Can someone play around with the code?
Seems as though this reintroduces errors fixed in #246 and #247. Do you want to resync from develop and try again?
Ah yes, I just didn't do a pull from develop. I've done that now.
This hasn't fixed the RTI plotting issue. I'm looking into it, but if someone else figures out the problem I won't complain! :)
To help anyone who wants to debug the RTI problem, this is the code I'm running:
from davitpy import pydarn
from datetime import datetime
pydarn.plotting.plot_rti(datetime(2012,9,22),'rkn',eTime=datetime(2012,9,22,3))
And I get this error:
ERROR:root:no data available for the requested time/radar/filetype combination
Ah, it's actually a simple problem. It has to do with specifying a beam number (the bmnum
argument in radDataOpen). I removed a while loop in radDataTypes.py in the readRec function that I shouldn't have removed.

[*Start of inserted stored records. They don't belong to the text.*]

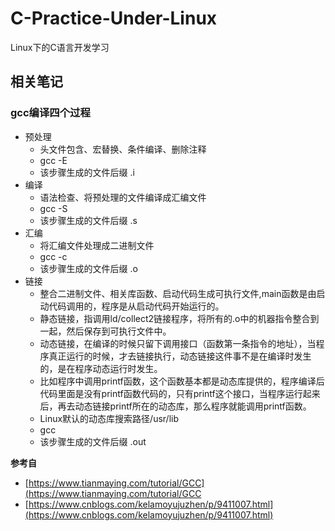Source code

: # C-Practice-Under-Linux
Linux下的C语言开发学习

## 相关笔记
### gcc编译四个过程
- 预处理
  -  头文件包含、宏替换、条件编译、删除注释
  -  gcc -E
  -  该步骤生成的文件后缀 .i
- 编译
  - 语法检查、将预处理的文件编译成汇编文件
  -  gcc -S
  -  该步骤生成的文件后缀 .s
- 汇编
    -  将汇编文件处理成二进制文件
    - gcc -c
    -  该步骤生成的文件后缀 .o
- 链接
    - 整合二进制文件、相关库函数、启动代码生成可执行文件,main函数是由启动代码调用的，程序是从启动代码开始运行的。
    - 静态链接，指调用ld/collect2链接程序，将所有的.o中的机器指令整合到一起，然后保存到可执行文件中。
    - 动态链接，在编译的时候只留下调用接口（函数第一条指令的地址），当程序真正运行的时候，才去链接执行，动态链接这件事不是在编译时发生的，是在程序动态运行时发生。
    -  比如程序中调用printf函数，这个函数基本都是动态库提供的，程序编译后代码里面是没有printf函数代码的，只有printf这个接口，当程序运行起来后，再去动态链接printf所在的动态库，那么程序就能调用printf函数。
    - Linux默认的动态库搜索路径/usr/lib
    - gcc
    -  该步骤生成的文件后缀 .out

**参考自**
- [https://www.tianmaying.com/tutorial/GCC](https://www.tianmaying.com/tutorial/GCC
- [https://www.cnblogs.com/kelamoyujuzhen/p/9411007.html](https://www.cnblogs.com/kelamoyujuzhen/p/9411007.html)


​	
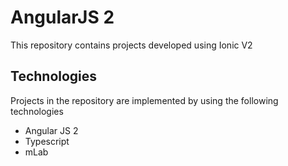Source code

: # AngularJS 2

This repository contains projects developed using Ionic V2

## Technologies
Projects in the repository are implemented by using the following technologies
- Angular JS 2
- Typescript
- mLab
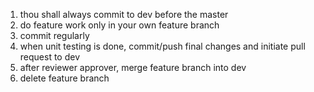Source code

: 1. thou shall always commit to dev before the master
2. do feature work only in your own feature branch
3. commit regularly
4. when unit testing is done, commit/push final changes and initiate pull request to dev
5. after reviewer approver, merge feature branch into dev
6. delete feature branch
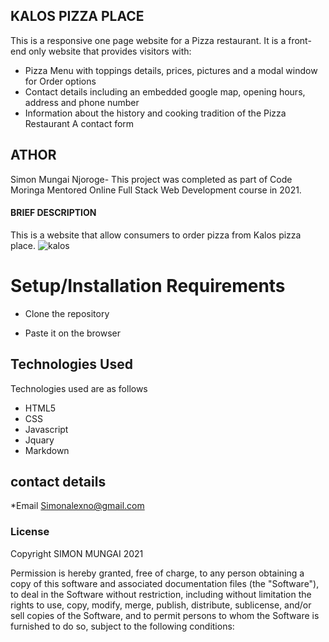 ## KALOS PIZZA PLACE
This is a responsive one page website for a Pizza restaurant. It is a front-end only website that provides visitors with:

* Pizza Menu with toppings details, prices, pictures and a modal window for Order options
* Contact details including an embedded google map, opening hours, address and phone number
* Information about the history and cooking tradition of the Pizza Restaurant A contact form


## ATHOR
Simon Mungai Njoroge- This project was completed as part of Code Moringa Mentored Online Full Stack Web Development course in 2021.

#### BRIEF DESCRIPTION
This is a website that allow consumers to order pizza from Kalos pizza place. 
![kalos](https://user-images.githubusercontent.com/85111243/123802047-85e59400-d8f3-11eb-8e15-a27e272766d1.png)

# Setup/Installation Requirements
* Clone the repository

* Paste it on the browser

## Technologies Used
Technologies used are as follows
* HTML5
* CSS
* Javascript
* Jquary
* Markdown

## contact details
*Email Simonalexno@gmail.com

### License
Copyright SIMON MUNGAI 2021

Permission is hereby granted, free of charge, to any person obtaining a copy
of this software and associated documentation files (the "Software"), to deal
in the Software without restriction, including without limitation the rights
to use, copy, modify, merge, publish, distribute, sublicense, and/or sell
copies of the Software, and to permit persons to whom the Software is
furnished to do so, subject to the following conditions:
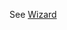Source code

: See [Wizard](https://mongoose.ws/wizard/#/output?board=rt1060&ide=GCC+make&rtos=FreeRTOS&file=README.md)
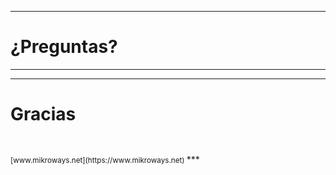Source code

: ***
# ¿Preguntas?
***

***
# Gracias
<small>
<br />
<contacto@mikroways.net>
<br />
[www.mikroways.net](https://www.mikroways.net)
</small>
***

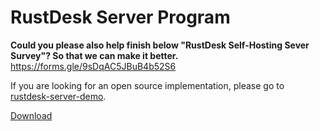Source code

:# RustDesk Server Program

**Could you please also help finish below "RustDesk Self-Hosting Sever Survey"? So that we can make it better.**  https://forms.gle/9sDqAC5JBuB4b52S6

If you are looking for an open source implementation, please go to [rustdesk-server-demo](https://github.com/rustdesk/rustdesk-server-demo).

[Download](https://github.com/rustdesk/rustdesk-server/releases)
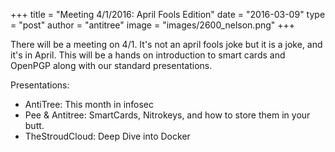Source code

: +++
title = "Meeting 4/1/2016: April Fools Edition"
date = "2016-03-09"
type = "post"
author = "antitree"
image = "images/2600_nelson.png"
+++


There will be a meeting on 4/1. It's not an april fools joke but it is a joke, and it's in April. This will be a hands on introduction to smart cards and OpenPGP along with our standard presentations.  

Presentations:

* AntiTree: This month in infosec
* Pee & Antitree: SmartCards, Nitrokeys, and how to store them in your butt.
* TheStroudCloud: Deep Dive into Docker
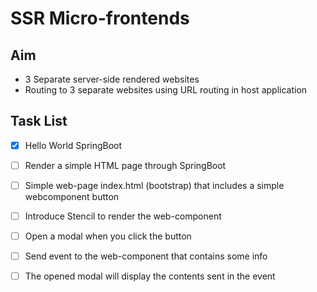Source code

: # SSR Micro-frontends 

## Aim 

- 3 Separate server-side rendered websites
- Routing to 3 separate websites using URL routing in host application

## Task List 
- [x] Hello World SpringBoot
- [ ] Render a simple HTML page through SpringBoot 
- [ ] Simple web-page index.html (bootstrap) that includes a simple webcomponent button
- [ ] Introduce Stencil to render the web-component
- [ ] Open a modal when you click the button 
- [ ] Send event to the web-component that contains some info
- [ ] The opened modal will display the contents sent in the event

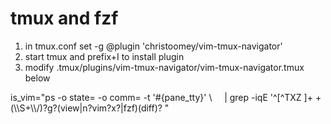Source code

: # tmux and fzf

1. in tmux.conf set -g @plugin 'christoomey/vim-tmux-navigator'
2. start tmux and prefix+I to install plugin
3. modify .tmux/plugins/vim-tmux-navigator/vim-tmux-navigator.tmux below 

is\_vim="ps -o state= -o comm= -t '#{pane\_tty}' \\
    | grep -iqE '^\[^TXZ \]+ +(\\\\S+\\\\/)?g?(view|n?vim?x?|fzf)(diff)?
"
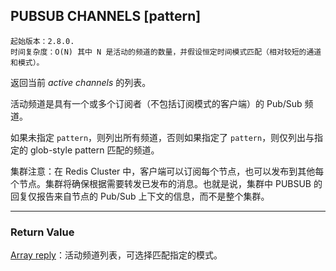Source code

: ## PUBSUB CHANNELS [pattern]

    起始版本：2.8.0.
    时间复杂度：O(N) 其中 N 是活动的频道的数量，并假设恒定时间模式匹配（相对较短的通道和模式）。

返回当前 _active channels_ 的列表。

活动频道是具有一个或多个订阅者（不包括订阅模式的客户端）的 Pub/Sub 频道。

如果未指定 `pattern`，则列出所有频道，否则如果指定了 `pattern`，则仅列出与指定的 glob-style pattern 匹配的频道。

集群注意：在 Redis Cluster 中，客户端可以订阅每个节点，也可以发布到其他每个节点。集群将确保根据需要转发已发布的消息。也就是说，集群中 PUBSUB 的回复仅报告来自节点的 Pub/Sub 上下文的信息，而不是整个集群。

---

### Return Value

[Array reply](../topics/protocol.md#resp-arrays)：活动频道列表，可选择匹配指定的模式。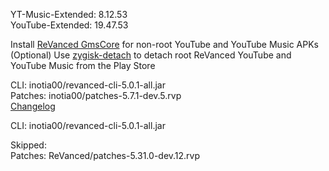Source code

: YT-Music-Extended: 8.12.53  
YouTube-Extended: 19.47.53  

Install [ReVanced GmsCore](https://github.com/ReVanced/GmsCore/releases/latest) for non-root YouTube and YouTube Music APKs  
(Optional) Use [zygisk-detach](https://github.com/j-hc/zygisk-detach/releases/latest) to detach root ReVanced YouTube and YouTube Music from the Play Store
  
CLI: inotia00/revanced-cli-5.0.1-all.jar  
Patches: inotia00/patches-5.7.1-dev.5.rvp  
[Changelog](https://github.com/inotia00/revanced-patches/releases/tag/v5.7.1-dev.5)

CLI: inotia00/revanced-cli-5.0.1-all.jar    

Skipped:  
Patches: ReVanced/patches-5.31.0-dev.12.rvp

This pull request is now finished (short of someone finding a bug).
Hey @asreimer,
I've been having trouble getting anything going with this branch. Here's what I can say I've done so far. I've removed the build/, dist/, and davitpy.egg-info/ directories where my code is as well as removed /usr/local/lib/python2.7/dist-packages/davitpy-0.6* directory since I run the install script without specifying a user.
However, when calling a pydarn.sdio.radDataOpen(sDate,radar,eDate,fileType='fitacf',local_fnamefmt=remote_fnamefmt,remote_fnamefmt=remote_fnamefmt)
with all the variables filled in I get an error message of:
ERROR:root:cannot import name parse_dmap_format_from_file Traceback (most recent call last): File "/usr/local/lib/python2.7/dist-packages/davitpy-0.6-py2.7-linux-x86_64.egg/davitpy/pydarn/sdio/radDataTypes.py", line 409, in __init__ self.eTime) File "/usr/local/lib/python2.7/dist-packages/davitpy-0.6-py2.7-linux-x86_64.egg/davitpy/pydarn/sdio/radDataTypes.py", line 774, in __validate_fetched from davitpy.pydarn.dmapio import parse_dmap_format_from_file ImportError: cannot import name parse_dmap_format_from_file
It seems as though there is some kind of issue with importing a module?
Mmmm, I had a look into this a little more. @asreimer, it seems as though the dmap __init__.py
file tries to import everything from pydmap. And then looking into the pydmap directory, the __init__.py
file there is one line which tries to import dmap.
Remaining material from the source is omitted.